Bioenergia, inovação e transição energética no centro dos debates
A Fenasucro & Agrocana reúne toda a cadeia produtiva da bioenergia, incluindo setores agrícola, industrial, de transporte e logística, além de temas estratégicos como descarbonização, biocombustíveis, inovação e transição energética.
A programação técnica contará com mais de 100 horas de conteúdo, distribuídas entre congressos, conferências, painéis e encontros setoriais, fortalecendo o ambiente de atualização profissional e geração de negócios.
Segundo o diretor do evento, Paulo Montabone, a edição de 2026 chega alinhada às transformações globais do setor.
“A Fenasucro & Agrocana chega otimista à 32ª edição por estar ainda mais conectada às transformações da bioeconomia e da transição energética. A eficiência na produção será a palavra-chave em 2026, especialmente diante dos desafios globais de competitividade”, destacou.
Evento é vitrine estratégica da bioeconomia brasileira
Para a presidente do CEISE Br, Rosana Amadeu, a feira representa um dos principais espaços de articulação do setor bioenergético brasileiro, conectando tecnologia, investimento e políticas públicas.
“Mais do que uma vitrine de tecnologias, a feira representa um ambiente estratégico de negócios, investimentos e construção de soluções para os desafios da transição energética. É nela que a indústria de base, as usinas, os centros de pesquisa, os investidores e os formuladores de políticas públicas se encontram para discutir os caminhos da bioenergia brasileira”, afirmou.
ATALAC no Brasil marca edição histórica
Um dos principais destaques do evento de lançamento foi o anúncio da realização do 13º Congresso Latino-Americano da ATALAC – “José Paulo Stupiello”, que ocorrerá em paralelo à feira.
Promovido pela STAB (Sociedade dos Técnicos Açucareiros e Alcooleiros do Brasil), CEISE Br e Fenasucro & Agrocana, o encontro será sediado pela primeira vez no Brasil, entre os dias 10 e 14 de agosto, no Hotel JP, em Ribeirão Preto (SP).

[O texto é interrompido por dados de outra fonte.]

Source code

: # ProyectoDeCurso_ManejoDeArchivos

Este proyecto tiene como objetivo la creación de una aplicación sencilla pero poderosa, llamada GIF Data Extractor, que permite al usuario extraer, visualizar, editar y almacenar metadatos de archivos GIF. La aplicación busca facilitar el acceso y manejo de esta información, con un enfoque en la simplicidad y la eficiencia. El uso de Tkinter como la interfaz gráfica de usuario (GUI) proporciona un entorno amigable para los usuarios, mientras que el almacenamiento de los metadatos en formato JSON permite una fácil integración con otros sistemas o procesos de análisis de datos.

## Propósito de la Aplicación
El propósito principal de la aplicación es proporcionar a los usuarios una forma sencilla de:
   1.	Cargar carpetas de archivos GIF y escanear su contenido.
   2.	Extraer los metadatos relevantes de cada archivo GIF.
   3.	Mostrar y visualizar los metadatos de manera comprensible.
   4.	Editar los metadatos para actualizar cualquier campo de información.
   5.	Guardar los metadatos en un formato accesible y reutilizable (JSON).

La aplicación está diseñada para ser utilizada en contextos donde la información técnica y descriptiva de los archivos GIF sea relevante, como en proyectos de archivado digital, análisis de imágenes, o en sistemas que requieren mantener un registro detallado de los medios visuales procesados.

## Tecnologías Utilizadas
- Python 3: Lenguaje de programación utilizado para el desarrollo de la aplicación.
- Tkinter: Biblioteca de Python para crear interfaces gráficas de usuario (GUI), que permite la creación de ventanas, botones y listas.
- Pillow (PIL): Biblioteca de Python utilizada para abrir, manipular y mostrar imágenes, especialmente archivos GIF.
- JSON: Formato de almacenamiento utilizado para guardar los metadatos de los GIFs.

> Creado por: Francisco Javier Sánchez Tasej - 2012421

A iniciativa reunirá profissionais, pesquisadores, empresas e instituições da América Latina e Caribe, ampliando o alcance internacional da programação.
FenaBio amplia agenda de inovação e novas energias
Outro destaque da edição 2026 será a 2ª edição da FenaBio, conferência integrada à Fenasucro & Agrocana, voltada às novas rotas da bioenergia e alternativas energéticas emergentes.
A programação será realizada nos dias 12 e 13 de agosto, com foco em inovação, descarbonização e novas oportunidades de mercado, reunindo executivos, especialistas e empresas do setor.
Liderança de honra reforça reconhecimento do setor
O presidente da União Nacional da Bioenergia (UDOP), Hugo Cagno Filho, foi anunciado como Presidente de Honra da edição 2026.
O reconhecimento destaca sua contribuição para o fortalecimento da cadeia bioenergética e para o desenvolvimento do setor no Brasil.
“A Fenasucro & Agrocana representa um ponto de encontro estratégico para toda a cadeia bioenergética. É uma honra assumir a Presidência de Honra deste evento que, ao longo de sua história, tem contribuído decisivamente para o fortalecimento da bioenergia brasileira e para a consolidação do Brasil como protagonista da transição energética mundial”, afirmou Cagno.